Europeans hadn't seen things bounce before - imagine the challenge, upon their return, of explaining what they had observed. Spanish was one word too short, Spaniards one concept too poor.
—
I find introspection a frustrating endeavour because it disproportionately confronts me to that linguistic shallowness. I don't know why. Maybe I just don’t know the words. Maybe collective puritanism prevented the words from emerging. Or the inherently solitary experience of one's feelings and the absence of shared, discernible reference points would make them meaningless or impractical anyway.
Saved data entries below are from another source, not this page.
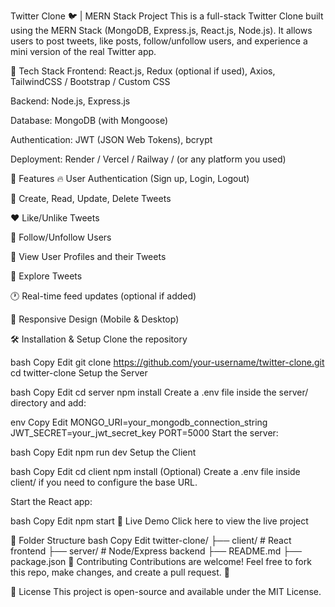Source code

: Twitter Clone 🐦 | MERN Stack Project
This is a full-stack Twitter Clone built using the MERN Stack (MongoDB, Express.js, React.js, Node.js).
It allows users to post tweets, like posts, follow/unfollow users, and experience a mini version of the real Twitter app.

🚀 Tech Stack
Frontend: React.js, Redux (optional if used), Axios, TailwindCSS / Bootstrap / Custom CSS

Backend: Node.js, Express.js

Database: MongoDB (with Mongoose)

Authentication: JWT (JSON Web Tokens), bcrypt

Deployment: Render / Vercel / Railway / (or any platform you used)

📸 Features
🔥 User Authentication (Sign up, Login, Logout)

📝 Create, Read, Update, Delete Tweets

❤️ Like/Unlike Tweets

👥 Follow/Unfollow Users

🧵 View User Profiles and their Tweets

🔎 Explore Tweets

🕐 Real-time feed updates (optional if added)

📱 Responsive Design (Mobile & Desktop)

🛠️ Installation & Setup
Clone the repository

bash
Copy
Edit
git clone https://github.com/your-username/twitter-clone.git
cd twitter-clone
Setup the Server

bash
Copy
Edit
cd server
npm install
Create a .env file inside the server/ directory and add:

env
Copy
Edit
MONGO_URI=your_mongodb_connection_string
JWT_SECRET=your_jwt_secret_key
PORT=5000
Start the server:

bash
Copy
Edit
npm run dev
Setup the Client

bash
Copy
Edit
cd client
npm install
(Optional) Create a .env file inside client/ if you need to configure the base URL.

Start the React app:

bash
Copy
Edit
npm start
🔗 Live Demo
Click here to view the live project

📁 Folder Structure
bash
Copy
Edit
twitter-clone/
├── client/    # React frontend
├── server/    # Node/Express backend
├── README.md
├── package.json
🤝 Contributing
Contributions are welcome!
Feel free to fork this repo, make changes, and create a pull request. 🚀

📄 License
This project is open-source and available under the MIT License.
Or maybe it's just that I lack self-awareness to the point I wouldn't be able to put the right words on whatever mood I'm currently in even if I was staring at them.
—
Reading Ruth Margalit's incredibly touching eulogy for her mother, I stumbled upon the Hebrew word malkosh. It refers to the "last" rain, "a word that only means something in places like Israel, where there’s a clear distinction between winter and the long, dry stretch of summer".
As Margalit points out, malkosh can only be used in retrospect, but by definition you know it'll come. As you stand under the warm raindrops however, you have no way of knowing with certainty that those drops are the last ones you'll be seeing for a few months. But sometimes you can still feel that this isn't just any other rainy day. You can feel that it's malkosh.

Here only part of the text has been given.